Natürlich wartete der arme Kerl darauf endlich in seine Höhle zu kommen, die von einem der Fotofetischisten belagert wurde. Aber die kleinen Kunstflieger besitzen eine ausdauernde Geduld. Die Wartezeit vertreiben sich mit putzen, schütteln ihr Gefieder aus oder Schnäbeln ein bisschen mit einem Artgenossen. Ohne dabei zu ahnen, dass das alles gute Gründe für uns sind noch ein wenig länger zu bleiben. Gegen Mitternacht wurden dann endlich die Gerätschaften verpackt und der allgemeine Aufbruch eingeläutet. Wie gut für die kleinen, tollpatschig wirkenden Vögel, dass auch wir Menschen unseren Schlaf brauchen.



Das war ein wunderschönes Erlebnis. Dabei waren Müdigkeit, das schwere Gepäck und die schweren Beine in Vergessenheit geraten. Wenn mir vorher jemand erzählt hätte, dass die kleinen Vögel zum Greifen nah vor dir sitzen, wäre er wohl von mir belächelt worden.
Der Rückweg machte mir überhaupt nichts aus. Den noch freien Speicherplatz verwendete ich für die Aussicht auf den Campingplatz, den Bergen im letzten Licht der untergegangenen Sonne und den zwei jungen Eissturmvögeln.
Dies war wohl einer der schönsten Tage meiner diesjährigen Tour. Und dass ich bei nächster Gelegenheit wieder hierher zurückkehre steht außer Frage.
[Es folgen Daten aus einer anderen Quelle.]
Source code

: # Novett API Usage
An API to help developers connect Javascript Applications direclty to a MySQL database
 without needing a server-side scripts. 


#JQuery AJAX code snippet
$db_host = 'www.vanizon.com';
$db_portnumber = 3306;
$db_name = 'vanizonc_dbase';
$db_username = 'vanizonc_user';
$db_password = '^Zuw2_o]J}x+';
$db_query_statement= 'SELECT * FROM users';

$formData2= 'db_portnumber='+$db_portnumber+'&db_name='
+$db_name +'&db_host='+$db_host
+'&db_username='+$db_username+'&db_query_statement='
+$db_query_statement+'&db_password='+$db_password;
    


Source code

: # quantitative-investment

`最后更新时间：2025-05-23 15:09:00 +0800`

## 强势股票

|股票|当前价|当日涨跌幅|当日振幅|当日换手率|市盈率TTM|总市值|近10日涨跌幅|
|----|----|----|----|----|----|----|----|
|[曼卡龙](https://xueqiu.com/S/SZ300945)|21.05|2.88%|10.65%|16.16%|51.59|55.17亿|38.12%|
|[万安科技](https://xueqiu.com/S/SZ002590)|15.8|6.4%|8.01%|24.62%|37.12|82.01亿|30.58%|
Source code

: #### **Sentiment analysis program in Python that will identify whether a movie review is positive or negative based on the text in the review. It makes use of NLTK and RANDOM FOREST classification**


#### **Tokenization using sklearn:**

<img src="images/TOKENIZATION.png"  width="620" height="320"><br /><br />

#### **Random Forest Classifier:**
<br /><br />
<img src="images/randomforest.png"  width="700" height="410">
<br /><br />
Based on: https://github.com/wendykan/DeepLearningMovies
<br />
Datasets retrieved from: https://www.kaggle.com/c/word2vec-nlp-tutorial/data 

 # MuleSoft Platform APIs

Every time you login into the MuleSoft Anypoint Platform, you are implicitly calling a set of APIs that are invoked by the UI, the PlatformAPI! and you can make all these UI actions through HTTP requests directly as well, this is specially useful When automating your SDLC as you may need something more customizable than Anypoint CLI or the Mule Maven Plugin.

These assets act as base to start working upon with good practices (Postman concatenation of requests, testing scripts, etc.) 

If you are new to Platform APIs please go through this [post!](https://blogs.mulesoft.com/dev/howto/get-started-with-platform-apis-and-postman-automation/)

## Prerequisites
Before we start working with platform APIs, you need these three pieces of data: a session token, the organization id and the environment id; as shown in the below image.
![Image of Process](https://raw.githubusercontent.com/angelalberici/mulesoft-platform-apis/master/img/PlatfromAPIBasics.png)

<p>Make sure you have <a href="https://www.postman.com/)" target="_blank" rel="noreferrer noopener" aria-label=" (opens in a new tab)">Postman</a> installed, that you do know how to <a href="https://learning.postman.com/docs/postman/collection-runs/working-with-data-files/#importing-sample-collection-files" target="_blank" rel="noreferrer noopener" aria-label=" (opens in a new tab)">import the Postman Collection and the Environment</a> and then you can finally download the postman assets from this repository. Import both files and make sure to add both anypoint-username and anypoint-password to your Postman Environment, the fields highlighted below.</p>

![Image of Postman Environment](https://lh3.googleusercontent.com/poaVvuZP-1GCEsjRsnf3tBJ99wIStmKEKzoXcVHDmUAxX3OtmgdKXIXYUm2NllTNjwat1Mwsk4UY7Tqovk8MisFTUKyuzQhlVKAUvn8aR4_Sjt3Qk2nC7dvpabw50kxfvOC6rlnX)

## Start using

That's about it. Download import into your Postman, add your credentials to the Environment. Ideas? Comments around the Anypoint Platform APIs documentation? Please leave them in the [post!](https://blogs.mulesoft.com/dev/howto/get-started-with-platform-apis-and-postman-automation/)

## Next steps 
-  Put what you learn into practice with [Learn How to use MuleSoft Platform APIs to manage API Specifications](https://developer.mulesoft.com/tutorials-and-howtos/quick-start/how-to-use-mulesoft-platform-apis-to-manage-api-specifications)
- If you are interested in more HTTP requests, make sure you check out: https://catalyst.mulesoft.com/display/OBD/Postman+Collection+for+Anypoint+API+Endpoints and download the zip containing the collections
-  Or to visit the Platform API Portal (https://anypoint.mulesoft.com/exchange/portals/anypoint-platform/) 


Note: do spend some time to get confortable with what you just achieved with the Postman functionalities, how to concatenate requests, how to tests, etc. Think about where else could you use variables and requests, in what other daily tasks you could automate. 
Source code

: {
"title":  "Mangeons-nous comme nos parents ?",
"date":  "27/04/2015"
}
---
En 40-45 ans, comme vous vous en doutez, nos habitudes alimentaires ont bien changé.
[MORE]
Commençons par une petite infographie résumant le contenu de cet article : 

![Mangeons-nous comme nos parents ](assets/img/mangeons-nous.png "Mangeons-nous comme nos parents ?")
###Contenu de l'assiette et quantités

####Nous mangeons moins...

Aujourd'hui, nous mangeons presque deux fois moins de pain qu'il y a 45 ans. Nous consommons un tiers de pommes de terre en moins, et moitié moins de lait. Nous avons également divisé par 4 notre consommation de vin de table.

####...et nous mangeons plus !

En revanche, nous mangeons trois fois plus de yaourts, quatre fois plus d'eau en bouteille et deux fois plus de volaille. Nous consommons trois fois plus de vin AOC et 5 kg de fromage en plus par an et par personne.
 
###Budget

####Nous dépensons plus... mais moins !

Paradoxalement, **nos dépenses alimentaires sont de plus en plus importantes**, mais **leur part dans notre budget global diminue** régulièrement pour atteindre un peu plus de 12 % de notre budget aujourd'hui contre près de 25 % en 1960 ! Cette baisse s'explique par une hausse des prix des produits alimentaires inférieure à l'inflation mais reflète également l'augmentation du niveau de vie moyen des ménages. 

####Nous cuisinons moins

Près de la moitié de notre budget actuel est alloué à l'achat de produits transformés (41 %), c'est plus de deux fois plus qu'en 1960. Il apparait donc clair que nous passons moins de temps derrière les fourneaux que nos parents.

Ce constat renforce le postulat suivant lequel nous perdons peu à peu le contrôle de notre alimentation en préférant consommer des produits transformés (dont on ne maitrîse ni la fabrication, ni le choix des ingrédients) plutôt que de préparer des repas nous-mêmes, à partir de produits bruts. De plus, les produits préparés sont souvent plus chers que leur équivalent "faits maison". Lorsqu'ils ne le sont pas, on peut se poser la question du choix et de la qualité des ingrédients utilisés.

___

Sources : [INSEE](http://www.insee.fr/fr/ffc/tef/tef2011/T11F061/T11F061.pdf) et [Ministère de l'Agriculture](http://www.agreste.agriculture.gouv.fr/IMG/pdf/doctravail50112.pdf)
Die Gruppe, mit der ich diese schönen Stunden im überwiegenden Schweigen verbracht hatte war international. Sie kamen aus Frankreich, Italien, Niederlande, Schweden und sogar aus Neuseeland. Wenn das keine Visitenkarte für die Vogelinsel Runde ist, dann weiß ich auch nicht.